Given this analysis, it is unsurprising that the majority of the Court concludes that there is a reasonable expectation of privacy in IP addresses. The majority centres the role of the private sector in the amassing of information about online activities, giving these third parties “immense informational power” (at para 75). Justice Karakatsanis observes that “By concentrating this mass of information with private third parties and granting them the tools to aggregate and dissect that data, the Internet has essentially altered the topography of privacy under the Charter. It has added a third party to the constitutional ecosystem, making the horizontal relationship between the individual and state tripartite” (at para 78). The result is that the state has an enhanced information capacity, as they have many routes for access to this information. Justice Karakatsanis observes that these companies “respond to frequent requests by law enforcement and can volunteer all activity associated with the requested IP address. Private corporate citizens can volunteer granular profiles of an individual user’s Internet activity over days, weeks, or months without ever coming under the aegis of the Charter” (at para 10).

The majority acknowledges that the important privacy concerns flowing from this massive concentration of personal information need to be balanced against the legitimate interest in “[s]afety, security and the suppression of crime” (at para 11, citing R v. Tessling, at para 17). Justice Karakatsanis notes that digital technologies have enhanced the ability of criminals to perpetrate crime and to evade law enforcement. However, she observes that judicial authorization is “readily available” (at para 11). She characterizes the burden on state authorities to obtain the necessary authorizations as “not onerous” (at para 12), given the increased availability of telewarrants. Further, she states that “the burden imposed on the state by recognizing a reasonable expectation of privacy in IP addresses pales compared to the substantial privacy concerns implicated in this case” (at para 86).

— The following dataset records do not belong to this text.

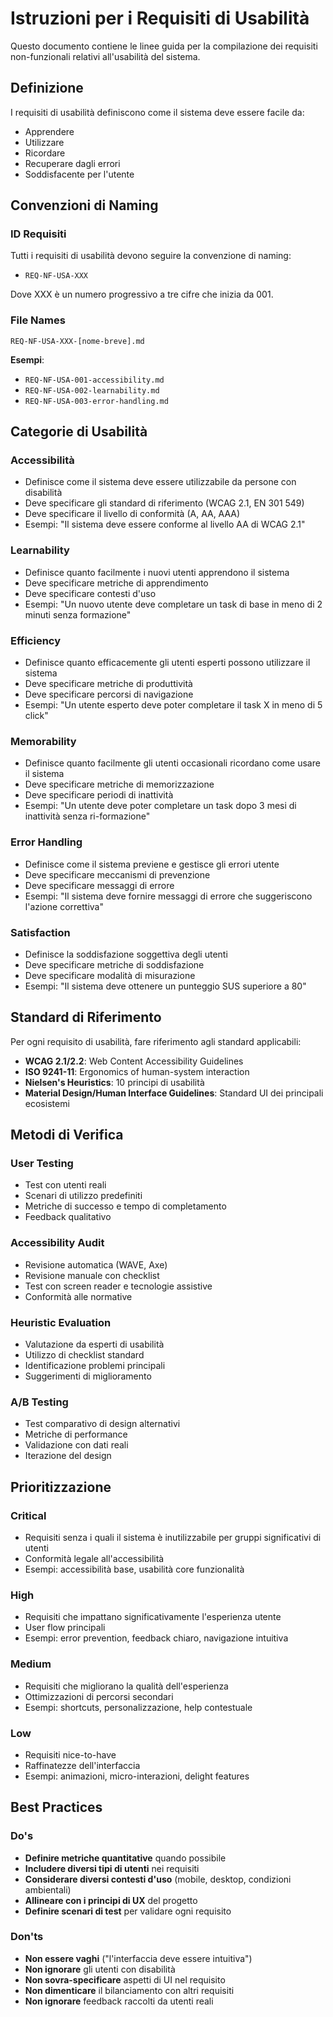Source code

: # Istruzioni per i Requisiti di Usabilità

Questo documento contiene le linee guida per la compilazione dei requisiti non-funzionali relativi all'usabilità del sistema.

## Definizione

I requisiti di usabilità definiscono come il sistema deve essere facile da:
- Apprendere
- Utilizzare
- Ricordare
- Recuperare dagli errori
- Soddisfacente per l'utente

## Convenzioni di Naming

### ID Requisiti
Tutti i requisiti di usabilità devono seguire la convenzione di naming:
- `REQ-NF-USA-XXX`

Dove XXX è un numero progressivo a tre cifre che inizia da 001.

### File Names
`REQ-NF-USA-XXX-[nome-breve].md`

**Esempi**:
- `REQ-NF-USA-001-accessibility.md`
- `REQ-NF-USA-002-learnability.md`
- `REQ-NF-USA-003-error-handling.md`

## Categorie di Usabilità

### Accessibilità
- Definisce come il sistema deve essere utilizzabile da persone con disabilità
- Deve specificare gli standard di riferimento (WCAG 2.1, EN 301 549)
- Deve specificare il livello di conformità (A, AA, AAA)
- Esempi: "Il sistema deve essere conforme al livello AA di WCAG 2.1"

### Learnability
- Definisce quanto facilmente i nuovi utenti apprendono il sistema
- Deve specificare metriche di apprendimento
- Deve specificare contesti d'uso
- Esempi: "Un nuovo utente deve completare un task di base in meno di 2 minuti senza formazione"

### Efficiency
- Definisce quanto efficacemente gli utenti esperti possono utilizzare il sistema
- Deve specificare metriche di produttività
- Deve specificare percorsi di navigazione
- Esempi: "Un utente esperto deve poter completare il task X in meno di 5 click"

### Memorability
- Definisce quanto facilmente gli utenti occasionali ricordano come usare il sistema
- Deve specificare metriche di memorizzazione
- Deve specificare periodi di inattività
- Esempi: "Un utente deve poter completare un task dopo 3 mesi di inattività senza ri-formazione"

### Error Handling
- Definisce come il sistema previene e gestisce gli errori utente
- Deve specificare meccanismi di prevenzione
- Deve specificare messaggi di errore
- Esempi: "Il sistema deve fornire messaggi di errore che suggeriscono l'azione correttiva"

### Satisfaction
- Definisce la soddisfazione soggettiva degli utenti
- Deve specificare metriche di soddisfazione
- Deve specificare modalità di misurazione
- Esempi: "Il sistema deve ottenere un punteggio SUS superiore a 80"

## Standard di Riferimento

Per ogni requisito di usabilità, fare riferimento agli standard applicabili:

- **WCAG 2.1/2.2**: Web Content Accessibility Guidelines
- **ISO 9241-11**: Ergonomics of human-system interaction
- **Nielsen's Heuristics**: 10 principi di usabilità
- **Material Design/Human Interface Guidelines**: Standard UI dei principali ecosistemi

## Metodi di Verifica

### User Testing
- Test con utenti reali
- Scenari di utilizzo predefiniti
- Metriche di successo e tempo di completamento
- Feedback qualitativo

### Accessibility Audit
- Revisione automatica (WAVE, Axe)
- Revisione manuale con checklist
- Test con screen reader e tecnologie assistive
- Conformità alle normative

### Heuristic Evaluation
- Valutazione da esperti di usabilità
- Utilizzo di checklist standard
- Identificazione problemi principali
- Suggerimenti di miglioramento

### A/B Testing
- Test comparativo di design alternativi
- Metriche di performance
- Validazione con dati reali
- Iterazione del design

## Prioritizzazione

### Critical
- Requisiti senza i quali il sistema è inutilizzabile per gruppi significativi di utenti
- Conformità legale all'accessibilità
- Esempi: accessibilità base, usabilità core funzionalità

### High
- Requisiti che impattano significativamente l'esperienza utente
- User flow principali
- Esempi: error prevention, feedback chiaro, navigazione intuitiva

### Medium
- Requisiti che migliorano la qualità dell'esperienza
- Ottimizzazioni di percorsi secondari
- Esempi: shortcuts, personalizzazione, help contestuale

### Low
- Requisiti nice-to-have
- Raffinatezze dell'interfaccia
- Esempi: animazioni, micro-interazioni, delight features

## Best Practices

### Do's
- **Definire metriche quantitative** quando possibile
- **Includere diversi tipi di utenti** nei requisiti
- **Considerare diversi contesti d'uso** (mobile, desktop, condizioni ambientali)
- **Allineare con i principi di UX** del progetto
- **Definire scenari di test** per validare ogni requisito

### Don'ts
- **Non essere vaghi** ("l'interfaccia deve essere intuitiva")
- **Non ignorare** gli utenti con disabilità
- **Non sovra-specificare** aspetti di UI nel requisito
- **Non dimenticare** il bilanciamento con altri requisiti
- **Non ignorare** feedback raccolti da utenti reali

Justice Côté writes for the four dissenting justices. The difference in approach between majority and dissent could hardly be more stark. While the majority opinion begins with a discussion of how closely linked IP addresses are to the details of our online activities, the dissenting opinion opens with a discussion of the police investigation into fraudulent activities that led to the charges against the accused. For the dissent, retrieving the IP address from the financial intermediary was just a first step in the investigation. Justice Côté framed the issue as “whether the appellant had a reasonable expectation of privacy in the IP addresses alone – without any other information linking the addresses to him as an Internet user – in the circumstances of this case” (at para 95). This is the crux of the difference between majority and dissenting opinions – how to characterize the information accessed by the police in this case.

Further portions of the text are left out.